Section 6. Funds accruing to the
Association, from whatever source, shall be used for:
a)
Fair and
reasonable expenses of the Association for normal operations, such as
stationary, postage, supplies, charitable contributions, etc., except that:
b)
Monies collected
for special projects shall be recorded and identified separately and shall be
used only for the special project for which the monies were collected. At such time that it is evident that the
project will not or cannot be completed, or is completed for less cost than
planned, the balance of the monies available, upon the approval of the Board of
Directors, shall be transferred to the general funds of the Association. The transfer of such funds shall be reported
to the membership at the earliest Association meeting.
c)
Officers,
directors, committee chairmen, or committee members will not be paid salaries,
wages, honoraria, gifts or any other item of value for their services. They may be reimbursed for fair reasonable
out-of-pocket expenses incurred for Association activities upon presentation of
receipts to the Treasurer.
d)
No funds shall be
distributed directly or indirectly to any political candidate, political party,
or any agency thereof.
e)
Funds are to be
used for the enjoyment, betterment, safety and well being of the members of the
f)
Funds may be used
for any purpose authorized by the non-profit corporation act (Act 162, Public
Acts of 1982, amended) and not otherwise prohibited by the articles of
incorporation or these bylaws.
Section 7. No officer, director or member of
the Association shall have the authority to make any commitment, agreement or
arrangement in anyway or obligating the Association without first having
obtained a duly recorded vote of approval by motion of the Board of Directors.

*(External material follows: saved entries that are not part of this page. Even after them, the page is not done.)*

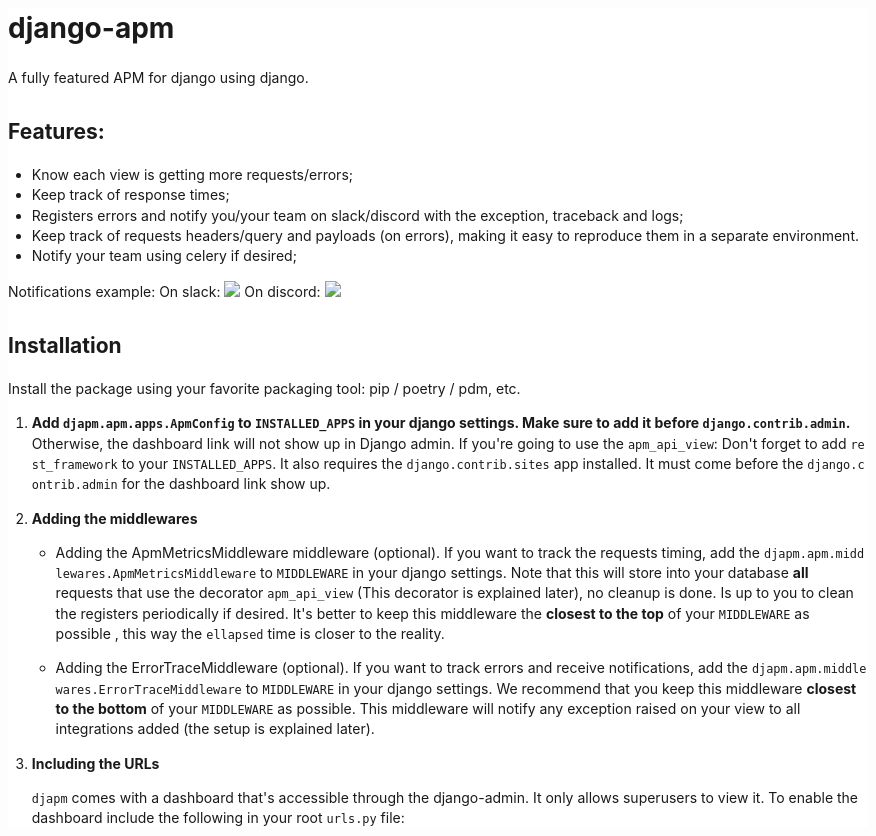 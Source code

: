 # django-apm

A fully featured APM for django using django.

## Features:

- Know each view is getting more requests/errors;
- Keep track of response times;
- Registers errors and notify you/your team on slack/discord with the exception, traceback and logs;
- Keep track of requests headers/query and payloads (on errors), making it easy to reproduce them in a separate environment.
- Notify your team using celery if desired;

Notifications example:
On slack:
<img src="docs/examples/slack-notification.png">
On discord:
<img src="docs/examples/discord-notification.png">

## Installation

Install the package using your favorite packaging tool: pip / poetry / pdm, etc.

1.  **Add `djapm.apm.apps.ApmConfig` to `INSTALLED_APPS` in your django settings. Make sure to add it before `django.contrib.admin`.** Otherwise, the dashboard link will not show up in Django admin.
    If you're going to use the `apm_api_view`: Don't forget to add `rest_framework` to your `INSTALLED_APPS`.
    It also requires the `django.contrib.sites` app installed. It must come before the `django.contrib.admin` for the dashboard link show up.

2.  **Adding the middlewares**

    - Adding the ApmMetricsMiddleware middleware (optional).
      If you want to track the requests timing, add the `djapm.apm.middlewares.ApmMetricsMiddleware` to `MIDDLEWARE` in your django settings. Note that this will store into your database **all** requests that use the decorator `apm_api_view` (This decorator is explained later), no cleanup is done. Is up to you to clean the registers periodically if desired. It's better to keep this middleware the **closest to the top** of your `MIDDLEWARE` as possible , this way the `ellapsed` time is closer to the reality.

    - Adding the ErrorTraceMiddleware (optional).
      If you want to track errors and receive notifications, add the `djapm.apm.middlewares.ErrorTraceMiddleware` to `MIDDLEWARE` in your django settings. We recommend that you keep this middleware **closest to the bottom** of your `MIDDLEWARE` as possible. This middleware will notify any exception raised on your view to all integrations added (the setup is explained later).

3.  **Including the URLs**

    `djapm` comes with a dashboard that's accessible through the django-admin. It only allows superusers to view it. To enable the dashboard include the following in your root `urls.py` file:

Section 8. The members of the Board of
Directors of the Association who are volunteer directors of the Association
shall not be personally liable to the Association or its members for monetary
damages for a breach of a Director’s fiduciary duty, except in the instance of:
a)
A breach of the
director’s duty of loyalty to the Association or its members.
b)
Acts or omissions
not in good faith or that involve intentional misconduct or a knowing violation
of the law.
c)
A violation of
Section 551(1) of Act 162 Public Acts of 1982 [MCL 450.2551(1)].
d)
A transaction
from which the director derived an improper personal benefit.
e)
An act or
omission occurring before adoption of this provision.
f)
An act or
omission that is grossly negligent.
ARTICLE VI: Petitions
Section 1. The membership at large may
direct the Board of Directors to call a special meeting of the membership to
vote on or discuss specific issues by presenting a petition to the Board of
Directors, such petition bearing the signatures of seventy-five (75) or more
members in good standing. If the special
meeting request is one requiring a Bylaws change or amendment to the Articles
of Incorporation or other issues requiring a vote of the membership, the Board
of Directors shall give notice to the membership of the meeting and voting
proposals at least thirty (30) days prior to the meeting. Results of the balloting shall be posted in
the monthly newsletter. An individual or
small group may request a meeting with the Board of Directors by submitting a
request to the Secretary of the Board.
The Secretary of the Board will direct the request to the President or
acting head of the Association for the placement on a meeting agenda and will
advise the requesting parties of the status of their request.
ARTICLE VII: Parliamentary Authority
Section 1. Robert’s Rules of Order, Revised
and Robert’s Parliamentary Law shall prevail and be adhered to for any question
of procedure or parliamentary law that is raised, if that question is not
covered by these bylaws. A
Parliamentarian will be appointed by the President and approved by the Board of
Directors.
ARTICLE VIII: Amendments
Section 1. These bylaws can only be changed
by a simple majority of the fully qualified members who vote to alter, amend,
add to or repeal these bylaws, providing the membership is given at least
thirty (30) days notice prior to voting.
Section 2. No amendment, addition or repeal of any part of these articles shall change the primary purpose or nature of this organization.